Bien qu’elle soit venue à Ottawa pour apprendre l’anglais, c’est le français qui deviendra le cheval de bataille de la future politicienne. « Quand j’ai commencé à travailler en politique, j’ai été témoin de toutes les luttes de la communauté franco-ontarienne et de sa persévérance pour garder sa langue », souligne-t-elle. « La valeur du français, je l’ai comprise ici. » Alors qu’elle est infirmière à Montfort, elle participe à la création du syndicat des infirmières de l’Ontario, puis elle décide de retourner aux études en droit. « J’ai toujours dit que l’Université d’Ottawa a changé ma vie. Mes études en droit m’ont donné beaucoup de confiance, elles ont été un tremplin. »

Un flot d’hommages
 

En 2016, après une carrière politique de 25 ans, l’annonce de son départ crée une onde de choc, la communauté francophone ontarienne est en deuil. Les hommages viennent de partout, de l’ancien conseiller municipal Mathieu Fleury (B.Sc. 2008) qui la considérait comme sa mentore et admirait sa capacité à rassembler, à France Gélinas, députée et ancienne porte-parole aux Affaires francophones au NPD de l’Ontario, qui estimait qu’elle était francophone avant d’être libérale. De son côté, l’avocat franco-ontarien de renom, Me Ronald Caza (LL.B. 1987), avait exprimé toute son admiration pour le travail extraordinaire de Mme Meilleur.  Tous ses succès lui ont valu de nombreuses distinctions prestigieuses, dont l’Ordre du mérite de la Section de droit civil de l’Université d’Ottawa, l’Ordre d’Ottawa et le titre de chevalière de la Légion d’honneurde la République française.

Une fois retraitée de la vie politique, elle est demeurée très active. Membre de plusieurs conseils d’administration, dont le comité consultatif de l’Institut de recherche LIFE de l’Université d’Ottawa, elle a présenté aussi des conférences et offert des formations en gouvernance publique et en leadership auprès d’acteurs du monde politique en Irak et en Afrique, particulièrement des femmes. Comme son père, Madeleine Meilleur est assurément une grande féministe. « Je crois fermement que la paix dans le monde passera par les femmes à la tête des pays, et j’encourage toujours les femmes à aller en politique et à prendre des postes de responsabilité. » 

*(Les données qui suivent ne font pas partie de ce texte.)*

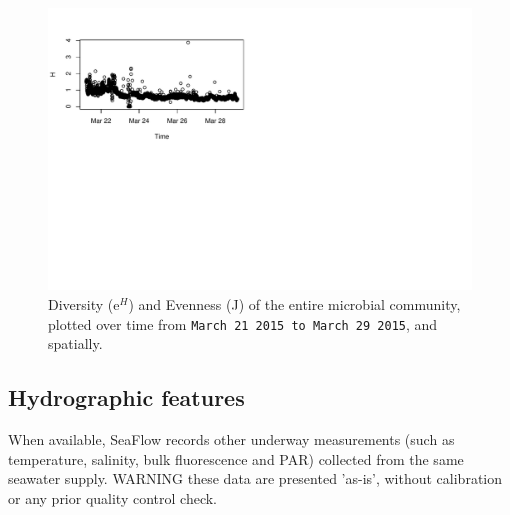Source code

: \documentclass[a4paper]{article}
\begin{document}
\begin{figure}[H]
\centering
\includegraphics{CruiseReport-005}
\caption{Diversity (e$^{H}$) and Evenness (J) of the entire microbial community, plotted over time from \texttt{{March 21 2015} to \texttt{March 29 2015}}, and spatially.}%
\end{figure}


\newpage
\subsection{Hydrographic features}
When available, SeaFlow records other underway measurements (such as temperature, salinity, bulk fluorescence and PAR) collected from the same seawater supply. WARNING these data are presented 'as-is', without calibration or any prior quality control check.
\end{document}
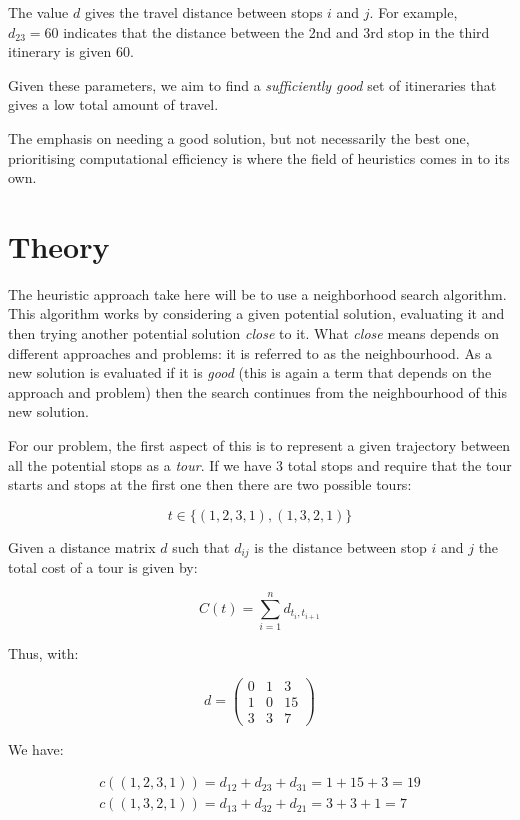 The value \(d\) gives the travel distance between
stops \(i\) and \(j\). For example, \(d_{23}=60\) %
indicates that the distance between the 2nd and 3rd stop in the third itinerary
is given 60. %

Given these parameters, we aim to find a \emph{sufficiently good} set of
itineraries that gives a low total amount of travel.

The emphasis on needing a good solution, but not necessarily the best one,
prioritising computational efficiency is where the field of heuristics comes in
to its own.

\section{Theory}\label{sec:theory}

The heuristic approach take here will be to use a neighborhood search algorithm.
This algorithm works by considering a given potential solution, evaluating it
and then trying another potential solution \emph{close} to it. What \emph{close}
means depends on different approaches and problems: it is referred to as the
neighbourhood. As a new solution is evaluated if it is \emph{good} (this is
again a term that depends on the approach and problem) then the search
continues from the neighbourhood of this new solution.

For our problem,
the first aspect of this is to represent a given trajectory between all the
potential stops as a \emph{tour}. If we have 3 total stops and require that the
tour starts and stops at the first one then there are two possible tours:

\[
    t \in \{(1, 2, 3, 1), (1, 3, 2, 1)\}
\]

Given a distance matrix \(d\) such that \(d_{ij}\) is the distance between stop
\(i\) and \(j\) the total cost of a tour is given by:

\[
    C(t)=\sum_{i=1}^{n} d_{t_i, t_{i + 1}}
\]

Thus, with:

\[
    d = \begin{pmatrix}
        0 & 1 & 3\\
        1 & 0 & 15\\
        3 & 3 & 7
        \end{pmatrix}
\]

We have:

\begin{eqnarray*}
    c((1, 2, 3, 1)) = d_{12} + d_{23} + d_{31} = 1 + 15 + 3 = 19\\
    c((1, 3, 2, 1)) = d_{13} + d_{32} + d_{21} = 3 + 3 + 1 = 7
\end{eqnarray*}

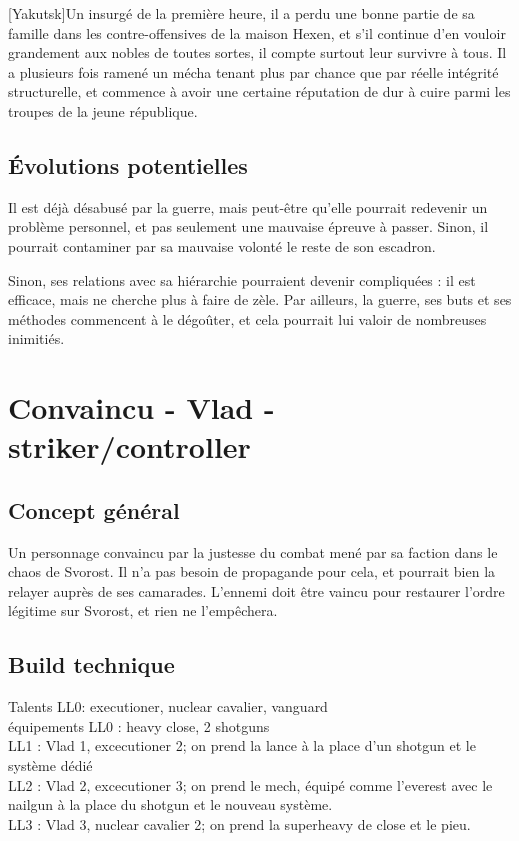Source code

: \documentclass[10pt,a4paper]{article}
\begin{document}
[Yakutsk]Un insurgé de la première heure, il a perdu une bonne partie de sa famille dans les contre-offensives de la maison Hexen, et s'il continue d'en vouloir grandement aux nobles de toutes sortes, il compte surtout leur survivre à tous. Il a plusieurs fois ramené un mécha tenant plus par chance que par réelle intégrité structurelle, et commence à avoir une certaine réputation de dur à cuire parmi les troupes de la jeune république.
\subsection{Évolutions potentielles}
Il est déjà désabusé par la guerre, mais peut-être qu'elle pourrait redevenir un problème personnel, et pas seulement une mauvaise épreuve à passer. Sinon, il pourrait contaminer par sa mauvaise volonté le reste de son escadron.

Sinon, ses relations avec sa hiérarchie pourraient devenir compliquées : il est efficace, mais ne cherche plus à faire de zèle. Par ailleurs, la guerre, ses buts et ses méthodes commencent à le dégoûter, et cela pourrait lui valoir de nombreuses inimitiés.
\section{Convaincu - Vlad - striker/controller}
\subsection{Concept général}
Un personnage convaincu par la justesse du combat mené par sa faction dans le chaos de Svorost. Il n'a pas besoin de propagande pour cela, et pourrait bien la relayer auprès de ses camarades. L'ennemi doit être vaincu pour restaurer l'ordre légitime sur Svorost, et rien ne l'empêchera.
\subsection{Build technique}
Talents LL0: executioner, nuclear cavalier, vanguard\\
équipements LL0 : heavy close, 2 shotguns\\
LL1 : Vlad 1, excecutioner 2; on prend la lance à la place d'un shotgun et le système dédié\\
LL2 : Vlad 2, excecutioner 3; on prend le mech, équipé comme l'everest avec le nailgun à la place du shotgun et le nouveau système.\\
LL3 : Vlad 3, nuclear cavalier 2; on prend la superheavy de close et le pieu.
\end{document}

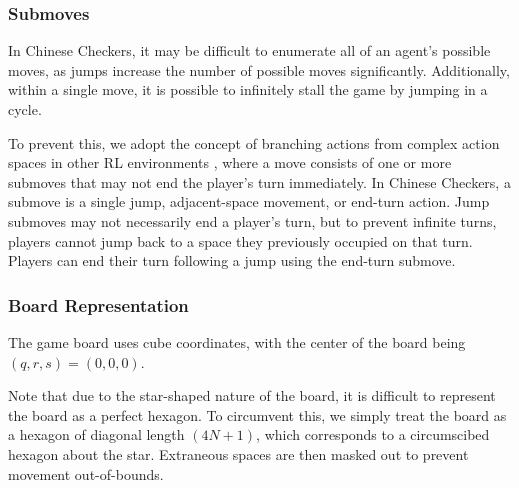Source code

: \documentclass[12pt, a4paper, twocolumn]{article}
\begin{document}
\subsubsection{Submoves}

In Chinese Checkers, it may be difficult to enumerate all of an agent's possible moves, as jumps increase the number of possible moves significantly. Additionally, within a single move, it is possible to infinitely stall the game by jumping in a cycle.

To prevent this, we adopt the concept of branching actions from complex action spaces in other RL environments \cite{BranchingActions}, where a move consists of one or more submoves that may not end the player's turn immediately. In Chinese Checkers, a submove is a single jump, adjacent-space movement, or end-turn action. Jump submoves may not necessarily end a player's turn, but to prevent infinite turns, players cannot jump back to a space they previously occupied on that turn. Players can end their turn following a jump using the end-turn submove.

\subsubsection{Board Representation}
The game board uses cube coordinates, with the center of the board being $(q, r, s) = (0, 0, 0)$.

Note that due to the star-shaped nature of the board, it is difficult to represent the board as a perfect hexagon. To circumvent this, we simply treat the board as a hexagon of diagonal length $(4N+1)$, which corresponds to a circumscibed hexagon about the star. Extraneous spaces are then masked out to prevent movement out-of-bounds. 

\end{document}
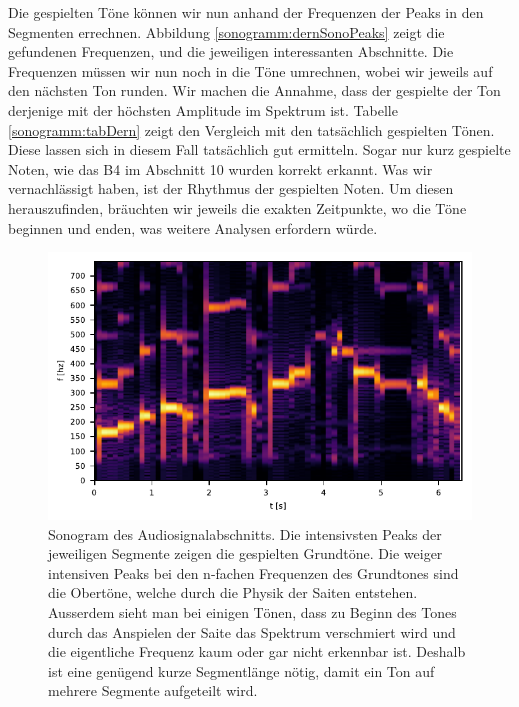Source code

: Die gespielten Töne können wir nun anhand der Frequenzen 
der Peaks in den Segmenten errechnen.
Abbildung \ref{sonogramm:dernSonoPeaks} zeigt die gefundenen Frequenzen, und die
jeweiligen interessanten Abschnitte.
Die Frequenzen müssen wir nun noch in die Töne umrechnen, wobei wir jeweils auf den
nächsten Ton runden.
Wir machen die Annahme, dass der gespielte der Ton derjenige mit der höchsten Amplitude im Spektrum 
ist. 
Tabelle \ref{sonogramm:tabDern} zeigt den Vergleich mit den tatsächlich gespielten Tönen.
Diese lassen sich in diesem Fall tatsächlich gut ermitteln.
Sogar nur kurz gespielte Noten, wie das B4 im Abschnitt 10 
wurden korrekt erkannt.
Was wir vernachlässigt haben, ist der Rhythmus der gespielten Noten.
Um diesen herauszufinden, bräuchten wir jeweils die exakten Zeitpunkte, wo die Töne
beginnen und enden, was weitere Analysen erfordern würde.

\begin{figure}
    \centering
    \includegraphics{papers/sonogramm/images/dernSono1.pdf}
    \caption{Sonogram des Audiosignalabschnitts. Die intensivsten Peaks der 
    jeweiligen Segmente zeigen die gespielten Grundtöne. Die weiger
    intensiven Peaks bei den n-fachen Frequenzen des Grundtones sind die Obertöne, welche durch die Physik der Saiten 
    entstehen.
    Ausserdem sieht man bei einigen Tönen, dass zu Beginn des Tones durch das Anspielen der Saite das Spektrum verschmiert wird
    und die eigentliche Frequenz kaum oder gar nicht erkennbar ist.
    Deshalb ist eine genügend kurze Segmentlänge nötig, damit ein Ton auf mehrere Segmente aufgeteilt wird.
    \label{sonogramm:dernSono}
    }
\end{figure}

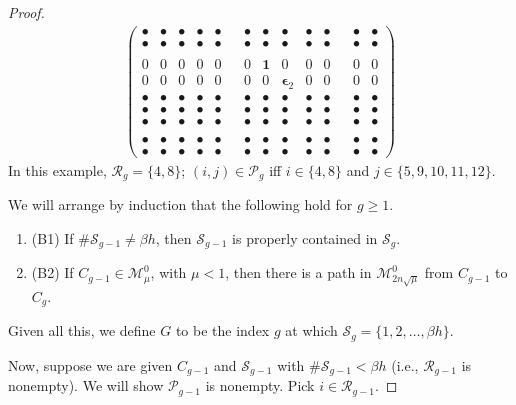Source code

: \documentclass{amsart}
\theoremstyle{definition}
\theoremstyle{remark}
\numberwithin{equation}{section}
\begin{document}
{{\begin{proof}
\begin{align*}
\begin{pmatrix}
{\bullet} &{\bullet} &{\bullet} &{\bullet} &{\bullet}   && {\bullet} &{\bullet} &{\bullet} &{\bullet} &{\bullet} && {\bullet} &{\bullet}  \\ 
{\bullet} &{\bullet} &{\bullet} &{\bullet} &{\bullet} && {\bullet} &{\bullet} &{\bullet} &{\bullet} &{\bullet} && {\bullet} &{\bullet}  \\ 
 & & & & & & & & & & &  & & \\
0&0&0&0&0&  & 0&\mathbf 1 &0&0&0            & &0&0 \\
0&0&0&0&0&  & 0&0&\boldsymbol\epsilon_2   &0&0& &0&0 \\ 
{\bullet} &{\bullet} &{\bullet} &{\bullet} &{\bullet} &  & {\bullet} &{\bullet} &{\bullet} &{\bullet}   &{\bullet} & &{\bullet} &{\bullet}  \\ 
{\bullet} &{\bullet} &{\bullet} &{\bullet} &{\bullet} &  & {\bullet} &{\bullet} &{\bullet} &{\bullet} &{\bullet}   & &{\bullet} &{\bullet}  \\ 
{\bullet} &{\bullet} &{\bullet} &{\bullet} &{\bullet} &  & {\bullet} &{\bullet} &{\bullet} &{\bullet} &{\bullet}                      & &{\bullet} &{\bullet}  \\ 
 & & & & & & & & & & &  & & \\
{\bullet} &{\bullet} &{\bullet} &{\bullet} &{\bullet} && {\bullet} &{\bullet} &{\bullet} &{\bullet} &{\bullet} && {\bullet} &{\bullet}  \\ 
{\bullet} &{\bullet} &{\bullet} &{\bullet} &{\bullet} && {\bullet} &{\bullet} &{\bullet} &{\bullet} &{\bullet} && {\bullet} &{\bullet}  
\end{pmatrix} 
\end{align*} 
In this example, 
$\mathcal R_{g}=\{4,8\}$; 
$(i,j)\in \mathcal P_{g}$ iff 
$i\in \{4,8\}$ and 
$j\in \{5,9,10,11,12\}$.

We will arrange by induction that the 
following hold for $g\geq 1$.  
\begin{enumerate} 
\item[] (B1) 
If $\# \mathcal S_{g-1}\neq \beta h$, then $\mathcal S_{g-1}$
is properly contained in  $\mathcal S_{g}$. 
\item[] (B2)  
If  $C_{g-1}\in \mathcal M^0_{\mu}$, 
with $\mu <1$, 
then there is a path 
 in $\mathcal M^0_{2n\sqrt{ \mu}}$
from $C_{g-1}$ to 
$C_{g}$.  
\end{enumerate} 
Given all this, we  define 
 $G$ to be the index $g$ at which $\mathcal S_g=
\{1,2,\dots , \beta h\}$.  

Now, suppose we are given $C_{g-1}$
 and $\mathcal S_{g-1}$ with 
$\#\mathcal S_{g-1} < \beta h$ 
(i.e.,  $\mathcal R_{g-1}$ is nonempty). 
We will show  $\mathcal P_{g-1}$ is 
nonempty. 
Pick $i\in \mathcal R_{g-1}$. 


\end{proof}}}
\end{document}
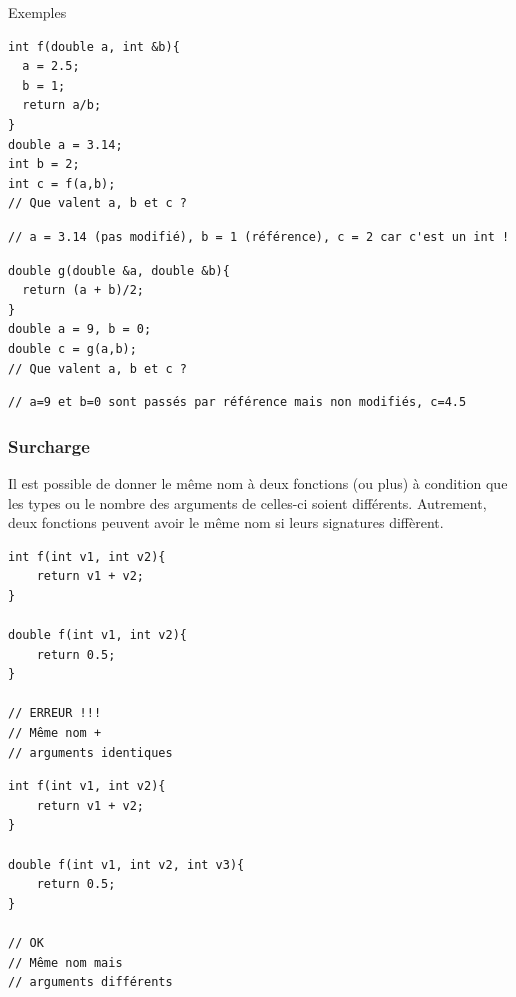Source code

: \begin{frame}[fragile]{Exemples}
\setbeamercovered{} 
\begin{verbatim}
int f(double a, int &b){
  a = 2.5;
  b = 1;
  return a/b;
}
double a = 3.14;
int b = 2;
int c = f(a,b);
// Que valent a, b et c ?
\end{verbatim}
\vspace*{-1em}
\begin{verbatim}
// a = 3.14 (pas modifié), b = 1 (référence), c = 2 car c'est un int !
\end{verbatim}

\vspace*{-1em}
\begin{verbatim}
double g(double &a, double &b){
  return (a + b)/2;
}
double a = 9, b = 0;
double c = g(a,b); 
// Que valent a, b et c ?
\end{verbatim}
\vspace*{-1em}
\begin{verbatim}
// a=9 et b=0 sont passés par référence mais non modifiés, c=4.5
\end{verbatim}
\end{frame}


\begin{frame}[fragile]
	\frametitle{Surcharge}
	Il est possible de donner le même nom à deux fonctions (ou plus) à condition que les types ou le nombre des arguments de celles-ci soient différents. Autrement, deux fonctions peuvent avoir le même nom si leurs signatures diffèrent.
	\vfill
	\begin{minipage}{0.47\linewidth}
	\begin{verbatim}
int f(int v1, int v2){
    return v1 + v2;
}

double f(int v1, int v2){
    return 0.5;
}

// ERREUR !!!
// Même nom +
// arguments identiques
	\end{verbatim}
	\end{minipage}
	\hfill
	\begin{minipage}{0.47\linewidth}
	\begin{verbatim}
int f(int v1, int v2){
    return v1 + v2;
}

double f(int v1, int v2, int v3){
    return 0.5;
}

// OK
// Même nom mais
// arguments différents
	\end{verbatim}
	\end{minipage}

\end{frame}

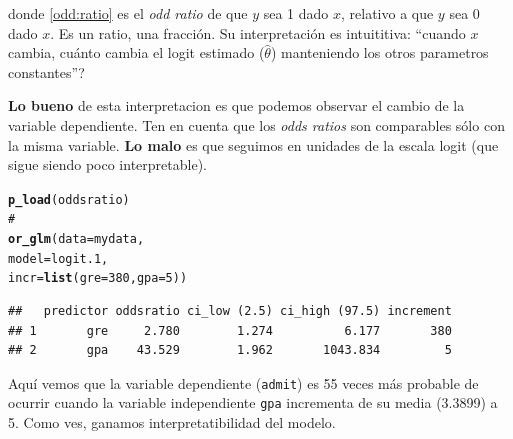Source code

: \documentclass[onesided]{article}\usepackage[]{graphicx}\usepackage[]{color}
\makeatletter
\newcommand{\hlnum}[1]{\textcolor[rgb]{0.686,0.059,0.569}{#1}}%
\newcommand{\hlcom}[1]{\textcolor[rgb]{0.678,0.584,0.686}{\textit{#1}}}%
\newcommand{\hlstd}[1]{\textcolor[rgb]{0.345,0.345,0.345}{#1}}%
\newcommand{\hlkwc}[1]{\textcolor[rgb]{0.333,0.667,0.333}{#1}}%
\newcommand{\hlkwd}[1]{\textcolor[rgb]{0.737,0.353,0.396}{\textbf{#1}}}%
\newenvironment{kframe}{%
 \def\at@end@of@kframe{}%
 \ifinner\ifhmode%
  \def\at@end@of@kframe{\end{minipage}}%
  \begin{minipage}{\columnwidth}%
 \fi\fi%
 \def\FrameCommand##1{\hskip\@totalleftmargin \hskip-\fboxsep
 \colorbox{shadecolor}{##1}\hskip-\fboxsep
     \hskip-\linewidth \hskip-\@totalleftmargin \hskip\columnwidth}%
 \MakeFramed {\advance\hsize-\width
   \@totalleftmargin\z@ \linewidth\hsize
   \@setminipage}}%
 {\par\unskip\endMakeFramed%
 \at@end@of@kframe}
\newenvironment{knitrout}{}{} %
\makeatother
\begin{document}
donde \autoref{odd:ratio} es el \emph{odd ratio} de que $y$ sea 1 dado $x$, relativo a que $y$ sea 0 dado $x$. Es un ratio, una fracci\'on. Su interpretaci\'on es intuititiva: ``cuando $x$ cambia, cu\'anto cambia el logit estimado ($\hat\theta$) manteniendo los otros parametros constantes''?

{\bf Lo bueno} de esta interpretacion es que podemos observar el cambio de la variable dependiente. Ten en cuenta que los \emph{odds ratios} son comparables s\'olo con la misma variable. {\bf Lo malo} es que seguimos en unidades de la escala logit (que sigue siendo poco interpretable).



\begin{knitrout}
\color{fgcolor}\begin{kframe}
\begin{alltt}
\hlkwd{p_load}\hlstd{(oddsratio)}
\hlcom{#}
\hlkwd{or_glm}\hlstd{(}\hlkwc{data} \hlstd{= mydata,}
       \hlkwc{model} \hlstd{= logit.1,}
       \hlkwc{incr} \hlstd{=} \hlkwd{list}\hlstd{(}\hlkwc{gre} \hlstd{=} \hlnum{380}\hlstd{,} \hlkwc{gpa} \hlstd{=} \hlnum{5}\hlstd{))}
\end{alltt}
\begin{verbatim}
##   predictor oddsratio ci_low (2.5) ci_high (97.5) increment
## 1       gre     2.780        1.274          6.177       380
## 2       gpa    43.529        1.962       1043.834         5
\end{verbatim}
\end{kframe}
\end{knitrout}

Aqu\'i vemos que la variable dependiente (\texttt{admit}) es 55 veces m\'as probable de ocurrir cuando la variable independiente \texttt{gpa} incrementa de su media (3.3899) a 5. Como ves, ganamos interpretatibilidad del modelo. 
\end{document}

Encore et toujours, la francophonie…
 

À l’automne 2020, à 71 ans et en pleine pandémie, elle accepte de devenir directrice générale du Muséoparc Vanier, seule institution muséale francophone à Ottawa, qui exploite aussi une authentique cabane à sucre au cœur d’une érablière urbaine. Quatre ans après l’arrivée de Madeleine Meilleur, l’endroit est transformé : on y présente une nouvelle exposition permanente, Vanier. Notre place, qui met en lumière l’histoire de la francophonie ontarienne et plus particulièrement celle de Vanier, et la cabane à sucre qui avait été incendiée en 2020 est reconstruite. 

Madeleine Meilleur a brisé son lot de plafonds de verre. Elle en a rencontré des intimidateurs, des réactionnaires, mais elle a poursuivi ses objectifs en travaillant d’arrache-pied et en sachant bien s’entourer, sans jamais tomber dans le cynisme ni l’amertume. Quelle femme inspirante!